What you write should be the line containing "- Validación de dimensiones y formato" followed by every line after it to the end of the listing, exactly as given, and nothing more.

## GIVEN RECORDS
•••••
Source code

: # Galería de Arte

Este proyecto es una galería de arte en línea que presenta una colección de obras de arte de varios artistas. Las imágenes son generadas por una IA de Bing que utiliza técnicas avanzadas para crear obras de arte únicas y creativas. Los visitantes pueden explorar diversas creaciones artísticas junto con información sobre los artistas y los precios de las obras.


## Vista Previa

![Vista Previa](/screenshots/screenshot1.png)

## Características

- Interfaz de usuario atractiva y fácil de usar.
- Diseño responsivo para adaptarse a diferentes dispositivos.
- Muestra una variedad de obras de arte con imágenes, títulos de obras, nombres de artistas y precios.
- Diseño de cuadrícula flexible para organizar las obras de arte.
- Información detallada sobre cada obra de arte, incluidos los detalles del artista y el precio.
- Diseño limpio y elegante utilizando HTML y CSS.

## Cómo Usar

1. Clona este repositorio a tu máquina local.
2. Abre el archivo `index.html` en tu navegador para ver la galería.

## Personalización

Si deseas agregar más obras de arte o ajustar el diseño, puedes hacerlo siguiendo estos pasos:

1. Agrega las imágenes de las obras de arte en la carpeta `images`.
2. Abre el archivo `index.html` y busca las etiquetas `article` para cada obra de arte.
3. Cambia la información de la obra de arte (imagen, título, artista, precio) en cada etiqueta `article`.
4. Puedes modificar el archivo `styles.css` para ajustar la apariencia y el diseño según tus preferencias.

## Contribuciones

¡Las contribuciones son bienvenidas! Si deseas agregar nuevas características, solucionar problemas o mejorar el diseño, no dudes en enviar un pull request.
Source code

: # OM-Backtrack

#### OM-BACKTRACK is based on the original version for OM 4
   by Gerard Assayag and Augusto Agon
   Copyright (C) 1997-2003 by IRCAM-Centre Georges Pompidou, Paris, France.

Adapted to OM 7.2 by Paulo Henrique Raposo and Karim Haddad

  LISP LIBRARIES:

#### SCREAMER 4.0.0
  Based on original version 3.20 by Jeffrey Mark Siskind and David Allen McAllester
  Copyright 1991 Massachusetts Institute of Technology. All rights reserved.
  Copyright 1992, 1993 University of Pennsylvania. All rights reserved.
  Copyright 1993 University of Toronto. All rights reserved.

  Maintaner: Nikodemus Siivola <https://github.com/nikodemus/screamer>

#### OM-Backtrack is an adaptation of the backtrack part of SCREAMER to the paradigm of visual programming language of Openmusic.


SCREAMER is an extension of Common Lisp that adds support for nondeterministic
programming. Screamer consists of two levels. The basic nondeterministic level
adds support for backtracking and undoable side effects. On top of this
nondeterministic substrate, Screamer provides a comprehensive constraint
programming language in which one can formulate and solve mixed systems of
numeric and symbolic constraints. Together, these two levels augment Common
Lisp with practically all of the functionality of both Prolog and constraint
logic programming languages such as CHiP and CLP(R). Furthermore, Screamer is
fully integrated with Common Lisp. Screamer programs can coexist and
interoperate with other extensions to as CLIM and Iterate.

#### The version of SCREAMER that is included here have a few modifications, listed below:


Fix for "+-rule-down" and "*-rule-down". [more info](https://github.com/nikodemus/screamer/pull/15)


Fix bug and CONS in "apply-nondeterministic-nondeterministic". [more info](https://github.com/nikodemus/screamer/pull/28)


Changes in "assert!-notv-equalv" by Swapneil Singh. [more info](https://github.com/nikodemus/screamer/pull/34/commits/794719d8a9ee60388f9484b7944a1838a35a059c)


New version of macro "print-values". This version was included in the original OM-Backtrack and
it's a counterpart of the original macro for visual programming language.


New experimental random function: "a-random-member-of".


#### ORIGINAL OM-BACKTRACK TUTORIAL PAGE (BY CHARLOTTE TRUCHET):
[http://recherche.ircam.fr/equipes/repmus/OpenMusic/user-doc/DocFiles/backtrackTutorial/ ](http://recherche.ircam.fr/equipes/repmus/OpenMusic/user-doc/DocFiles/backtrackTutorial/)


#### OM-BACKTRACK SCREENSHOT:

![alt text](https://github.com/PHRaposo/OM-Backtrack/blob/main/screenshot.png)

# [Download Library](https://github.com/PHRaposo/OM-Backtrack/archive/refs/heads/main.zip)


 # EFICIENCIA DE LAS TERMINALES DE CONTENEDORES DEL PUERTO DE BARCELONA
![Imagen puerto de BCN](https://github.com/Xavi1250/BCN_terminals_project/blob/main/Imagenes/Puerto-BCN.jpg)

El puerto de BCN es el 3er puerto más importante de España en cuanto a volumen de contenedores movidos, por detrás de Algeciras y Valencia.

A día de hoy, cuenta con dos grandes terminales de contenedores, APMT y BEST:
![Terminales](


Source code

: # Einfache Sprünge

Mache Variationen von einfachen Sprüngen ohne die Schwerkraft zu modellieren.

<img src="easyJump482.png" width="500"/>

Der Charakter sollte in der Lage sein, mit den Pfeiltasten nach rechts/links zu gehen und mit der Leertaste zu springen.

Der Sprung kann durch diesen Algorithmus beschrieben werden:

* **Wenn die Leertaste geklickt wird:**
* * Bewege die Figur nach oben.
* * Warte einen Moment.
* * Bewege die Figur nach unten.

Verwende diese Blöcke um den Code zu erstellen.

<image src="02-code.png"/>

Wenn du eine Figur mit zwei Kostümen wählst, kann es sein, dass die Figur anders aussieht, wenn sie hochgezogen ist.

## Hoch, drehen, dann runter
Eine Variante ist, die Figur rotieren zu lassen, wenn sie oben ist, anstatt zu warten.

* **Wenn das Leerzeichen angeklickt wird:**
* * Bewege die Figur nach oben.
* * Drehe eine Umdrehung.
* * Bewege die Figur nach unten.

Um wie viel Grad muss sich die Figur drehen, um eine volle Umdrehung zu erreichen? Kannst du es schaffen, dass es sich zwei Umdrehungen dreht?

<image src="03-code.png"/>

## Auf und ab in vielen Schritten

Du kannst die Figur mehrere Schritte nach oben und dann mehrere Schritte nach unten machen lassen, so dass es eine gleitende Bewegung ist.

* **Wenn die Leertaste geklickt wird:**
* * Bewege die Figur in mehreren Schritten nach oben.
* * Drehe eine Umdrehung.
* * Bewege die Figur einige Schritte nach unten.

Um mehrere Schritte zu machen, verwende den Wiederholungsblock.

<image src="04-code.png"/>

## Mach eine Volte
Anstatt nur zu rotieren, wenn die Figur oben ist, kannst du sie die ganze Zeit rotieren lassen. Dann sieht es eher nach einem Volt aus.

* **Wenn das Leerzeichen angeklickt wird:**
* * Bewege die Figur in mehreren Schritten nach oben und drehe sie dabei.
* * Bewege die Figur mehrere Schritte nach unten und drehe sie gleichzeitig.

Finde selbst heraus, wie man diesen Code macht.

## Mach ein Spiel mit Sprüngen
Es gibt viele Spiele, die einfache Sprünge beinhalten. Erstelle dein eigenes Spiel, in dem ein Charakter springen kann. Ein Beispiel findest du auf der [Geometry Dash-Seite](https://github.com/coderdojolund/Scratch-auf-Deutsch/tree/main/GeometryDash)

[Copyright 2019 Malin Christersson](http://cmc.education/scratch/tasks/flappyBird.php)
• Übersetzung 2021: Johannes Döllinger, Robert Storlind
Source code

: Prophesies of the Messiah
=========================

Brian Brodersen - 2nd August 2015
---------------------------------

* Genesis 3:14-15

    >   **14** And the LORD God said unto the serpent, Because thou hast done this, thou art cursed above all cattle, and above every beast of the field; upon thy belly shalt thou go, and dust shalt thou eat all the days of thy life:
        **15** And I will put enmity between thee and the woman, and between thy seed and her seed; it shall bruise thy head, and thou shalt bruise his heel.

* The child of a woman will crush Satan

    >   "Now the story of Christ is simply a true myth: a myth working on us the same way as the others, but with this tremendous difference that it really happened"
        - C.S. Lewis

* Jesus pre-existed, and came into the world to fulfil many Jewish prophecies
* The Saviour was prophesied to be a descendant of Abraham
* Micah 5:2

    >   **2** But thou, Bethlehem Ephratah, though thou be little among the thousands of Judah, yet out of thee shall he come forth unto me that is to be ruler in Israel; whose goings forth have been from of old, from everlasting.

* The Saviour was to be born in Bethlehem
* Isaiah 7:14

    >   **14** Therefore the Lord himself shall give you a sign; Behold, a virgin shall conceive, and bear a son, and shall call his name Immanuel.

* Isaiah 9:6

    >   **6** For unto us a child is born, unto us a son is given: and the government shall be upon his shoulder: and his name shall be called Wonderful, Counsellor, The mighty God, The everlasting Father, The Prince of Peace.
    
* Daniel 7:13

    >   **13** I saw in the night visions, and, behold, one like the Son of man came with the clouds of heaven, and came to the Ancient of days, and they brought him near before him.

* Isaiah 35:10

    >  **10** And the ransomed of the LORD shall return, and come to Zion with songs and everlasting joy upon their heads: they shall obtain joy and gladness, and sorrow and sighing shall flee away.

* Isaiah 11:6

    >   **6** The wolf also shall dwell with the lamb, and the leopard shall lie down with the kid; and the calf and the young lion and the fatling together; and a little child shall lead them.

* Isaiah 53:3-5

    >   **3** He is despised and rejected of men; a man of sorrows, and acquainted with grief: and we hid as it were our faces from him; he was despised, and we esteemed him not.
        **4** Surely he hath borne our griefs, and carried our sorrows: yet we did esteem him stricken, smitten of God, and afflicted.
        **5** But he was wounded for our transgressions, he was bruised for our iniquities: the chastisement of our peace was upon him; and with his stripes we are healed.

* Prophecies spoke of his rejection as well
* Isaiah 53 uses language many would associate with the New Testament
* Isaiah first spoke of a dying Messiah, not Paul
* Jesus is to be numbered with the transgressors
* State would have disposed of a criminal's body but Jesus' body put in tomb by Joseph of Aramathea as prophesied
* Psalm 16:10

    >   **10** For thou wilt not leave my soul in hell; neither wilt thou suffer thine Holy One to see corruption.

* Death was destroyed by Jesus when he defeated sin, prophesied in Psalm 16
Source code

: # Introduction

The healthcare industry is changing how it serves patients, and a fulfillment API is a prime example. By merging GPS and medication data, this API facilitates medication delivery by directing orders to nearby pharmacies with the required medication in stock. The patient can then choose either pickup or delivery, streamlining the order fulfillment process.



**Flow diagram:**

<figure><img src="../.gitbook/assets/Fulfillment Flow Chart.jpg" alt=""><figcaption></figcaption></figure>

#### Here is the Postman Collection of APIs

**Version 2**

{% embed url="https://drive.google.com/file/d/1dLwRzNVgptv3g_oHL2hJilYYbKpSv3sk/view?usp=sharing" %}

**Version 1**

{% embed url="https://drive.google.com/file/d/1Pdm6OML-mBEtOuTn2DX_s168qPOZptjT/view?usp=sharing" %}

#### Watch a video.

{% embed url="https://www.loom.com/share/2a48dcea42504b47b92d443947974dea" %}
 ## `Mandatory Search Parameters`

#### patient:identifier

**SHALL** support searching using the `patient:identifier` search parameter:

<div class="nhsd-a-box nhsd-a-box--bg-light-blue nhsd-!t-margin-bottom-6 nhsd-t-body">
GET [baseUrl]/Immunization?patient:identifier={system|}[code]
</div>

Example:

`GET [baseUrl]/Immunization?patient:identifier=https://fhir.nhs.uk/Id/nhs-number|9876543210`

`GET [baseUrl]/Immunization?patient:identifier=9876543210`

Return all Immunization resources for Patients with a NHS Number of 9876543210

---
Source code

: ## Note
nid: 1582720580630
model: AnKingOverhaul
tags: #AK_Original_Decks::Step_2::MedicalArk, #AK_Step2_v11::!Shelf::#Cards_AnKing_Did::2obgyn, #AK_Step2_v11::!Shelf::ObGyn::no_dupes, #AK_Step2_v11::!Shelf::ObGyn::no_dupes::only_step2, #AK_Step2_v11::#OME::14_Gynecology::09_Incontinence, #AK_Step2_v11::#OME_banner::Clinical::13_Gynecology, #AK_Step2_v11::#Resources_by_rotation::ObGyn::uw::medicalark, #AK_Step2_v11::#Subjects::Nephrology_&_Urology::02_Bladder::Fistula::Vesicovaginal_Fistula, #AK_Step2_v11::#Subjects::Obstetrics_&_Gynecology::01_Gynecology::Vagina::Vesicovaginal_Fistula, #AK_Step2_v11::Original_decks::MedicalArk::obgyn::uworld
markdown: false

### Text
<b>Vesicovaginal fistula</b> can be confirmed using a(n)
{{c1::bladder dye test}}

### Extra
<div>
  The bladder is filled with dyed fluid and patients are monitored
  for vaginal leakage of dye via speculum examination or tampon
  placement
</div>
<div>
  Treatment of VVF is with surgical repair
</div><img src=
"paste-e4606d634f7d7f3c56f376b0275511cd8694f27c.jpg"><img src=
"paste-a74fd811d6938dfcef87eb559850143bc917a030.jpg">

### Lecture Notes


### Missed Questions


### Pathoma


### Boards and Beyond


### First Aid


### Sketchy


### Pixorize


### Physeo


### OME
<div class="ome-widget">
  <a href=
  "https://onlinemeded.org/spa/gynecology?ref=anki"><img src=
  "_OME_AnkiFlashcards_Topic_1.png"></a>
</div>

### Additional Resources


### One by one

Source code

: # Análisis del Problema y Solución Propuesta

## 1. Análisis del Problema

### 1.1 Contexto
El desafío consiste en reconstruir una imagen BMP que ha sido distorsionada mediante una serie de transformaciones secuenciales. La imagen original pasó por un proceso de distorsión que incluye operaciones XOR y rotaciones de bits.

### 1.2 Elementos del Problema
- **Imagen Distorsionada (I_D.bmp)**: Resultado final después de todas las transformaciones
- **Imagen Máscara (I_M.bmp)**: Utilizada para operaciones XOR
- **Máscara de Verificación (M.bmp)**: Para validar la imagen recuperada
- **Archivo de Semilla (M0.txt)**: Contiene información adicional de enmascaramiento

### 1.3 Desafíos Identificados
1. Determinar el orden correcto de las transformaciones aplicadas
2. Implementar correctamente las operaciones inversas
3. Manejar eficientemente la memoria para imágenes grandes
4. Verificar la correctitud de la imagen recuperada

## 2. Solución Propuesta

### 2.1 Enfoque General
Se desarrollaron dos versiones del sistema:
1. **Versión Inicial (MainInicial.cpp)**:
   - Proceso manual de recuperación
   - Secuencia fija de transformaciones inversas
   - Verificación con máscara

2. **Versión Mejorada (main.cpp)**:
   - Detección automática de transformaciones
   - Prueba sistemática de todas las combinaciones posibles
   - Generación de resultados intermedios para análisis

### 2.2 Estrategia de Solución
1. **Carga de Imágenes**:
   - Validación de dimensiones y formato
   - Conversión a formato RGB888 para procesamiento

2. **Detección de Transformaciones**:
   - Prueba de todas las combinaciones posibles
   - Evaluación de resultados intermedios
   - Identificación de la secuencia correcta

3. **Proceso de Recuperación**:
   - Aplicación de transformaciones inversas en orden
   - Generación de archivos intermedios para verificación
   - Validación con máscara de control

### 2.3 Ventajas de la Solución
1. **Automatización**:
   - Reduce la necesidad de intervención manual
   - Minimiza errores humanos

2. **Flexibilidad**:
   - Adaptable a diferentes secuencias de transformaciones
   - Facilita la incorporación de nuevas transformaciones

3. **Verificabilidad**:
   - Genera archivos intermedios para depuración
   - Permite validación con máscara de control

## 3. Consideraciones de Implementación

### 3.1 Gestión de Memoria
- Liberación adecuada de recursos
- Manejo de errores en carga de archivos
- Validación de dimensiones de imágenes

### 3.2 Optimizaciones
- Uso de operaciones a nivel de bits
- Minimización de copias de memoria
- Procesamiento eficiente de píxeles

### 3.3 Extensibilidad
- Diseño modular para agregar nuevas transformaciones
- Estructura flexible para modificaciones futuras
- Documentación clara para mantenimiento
•••••
## SOLUTION BELOW
   - Validación de dimensiones y formato
   - Conversión a formato RGB888 para procesamiento

2. **Detección de Transformaciones**:
   - Prueba de todas las combinaciones posibles
   - Evaluación de resultados intermedios
   - Identificación de la secuencia correcta

3. **Proceso de Recuperación**:
   - Aplicación de transformaciones inversas en orden
   - Generación de archivos intermedios para verificación
   - Validación con máscara de control

### 2.3 Ventajas de la Solución
1. **Automatización**:
   - Reduce la necesidad de intervención manual
   - Minimiza errores humanos

2. **Flexibilidad**:
   - Adaptable a diferentes secuencias de transformaciones
   - Facilita la incorporación de nuevas transformaciones

3. **Verificabilidad**:
   - Genera archivos intermedios para depuración
   - Permite validación con máscara de control

## 3. Consideraciones de Implementación

### 3.1 Gestión de Memoria
- Liberación adecuada de recursos
- Manejo de errores en carga de archivos
- Validación de dimensiones de imágenes

### 3.2 Optimizaciones
- Uso de operaciones a nivel de bits
- Minimización de copias de memoria
- Procesamiento eficiente de píxeles

### 3.3 Extensibilidad
- Diseño modular para agregar nuevas transformaciones
- Estructura flexible para modificaciones futuras
- Documentación clara para mantenimiento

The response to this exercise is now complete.